As Hearing Resumes, Belligerent Kavanaugh Continues to Shout at Democrats, Dodging Questions About Mark Judge

Brett Kavanaugh continues his aggressive, partisan strategy after the break by repeatedly interrupting and arguing with Sen. Patrick Leahy, and manages to evade giving a straight answer to the question of whether or not the “Bart O’Kavanaugh” character in Mark Judge’s memoir is based on him.

Kavanaugh also dismissed Judge’s memoir as fiction, a claim not borne out by the book itself, as my colleague Peter Maass points out.
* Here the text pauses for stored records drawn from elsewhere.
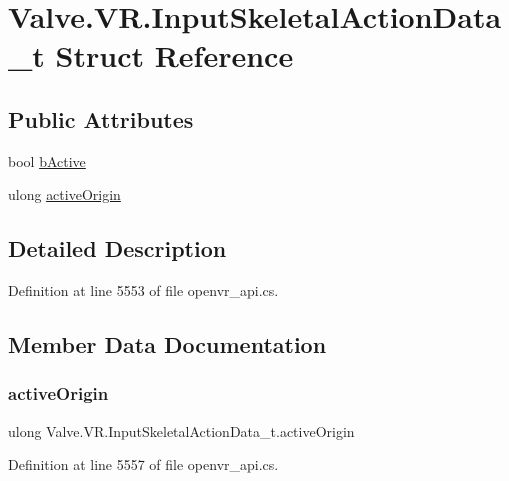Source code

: \hypertarget{struct_valve_1_1_v_r_1_1_input_skeletal_action_data__t}{}\section{Valve.\+V\+R.\+Input\+Skeletal\+Action\+Data\+\_\+t Struct Reference}
\label{struct_valve_1_1_v_r_1_1_input_skeletal_action_data__t}
\subsection*{Public Attributes}
\begin{DoxyCompactItemize}
\item 
bool \mbox{\hyperlink{struct_valve_1_1_v_r_1_1_input_skeletal_action_data__t_a22c1e1108ac7f6d4302638b5cb7996f3}{b\+Active}}
\item 
ulong \mbox{\hyperlink{struct_valve_1_1_v_r_1_1_input_skeletal_action_data__t_a94abf96f2aeeec7714527aa7bcfd1b2c}{active\+Origin}}
\end{DoxyCompactItemize}


\subsection{Detailed Description}


Definition at line 5553 of file openvr\+\_\+api.\+cs.



\subsection{Member Data Documentation}
\mbox{\label{struct_valve_1_1_v_r_1_1_input_skeletal_action_data__t_a94abf96f2aeeec7714527aa7bcfd1b2c}} 
\subsubsection{\texorpdfstring{activeOrigin}{activeOrigin}}
{\footnotesize\ttfamily ulong Valve.\+V\+R.\+Input\+Skeletal\+Action\+Data\+\_\+t.\+active\+Origin}



Definition at line 5557 of file openvr\+\_\+api.\+cs.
Kavanaugh Interrupts and Shouts at Feinstein, Abandoning Pretense of Judicial Restraint

Officially, this hearing is a kind of job interview for a lifetime appointment to the Supreme Court, but Brett Kavanaugh seems quite aware that his real task is to appeal to the partisan sentiments of Republican voters and the Republican senators who can confirm him as well as the watching, reality show president who could still withdraw his nomination and pick someone less tainted.

To that end, he abandons all pretense of presenting himself as a calm, rational person who could be entrusted with acting as a a neutral judge, and has even taken to interrupting and shouting at Sen. Dianne Feinstein, the ranking Democrat in the committee.

It remains to be seen how that strategy will play out to the nationwide audience, gripped by the hearing.

Kavanaugh Says He Never Passed Out From Drinking but Did Fall Asleep

In response to questions from Rachel Mitchell, the prosecutor questioning Kavanaugh on behalf of the Republicans, the nominee denies that he ever blacked out from drinking. He does, however, admit that he at times fell asleep after drinking.

He categorically denies ever having any sexual encounter with Christine Blasey Ford, and rules out the possibility that he might have done so while so inebriated that he would not remember.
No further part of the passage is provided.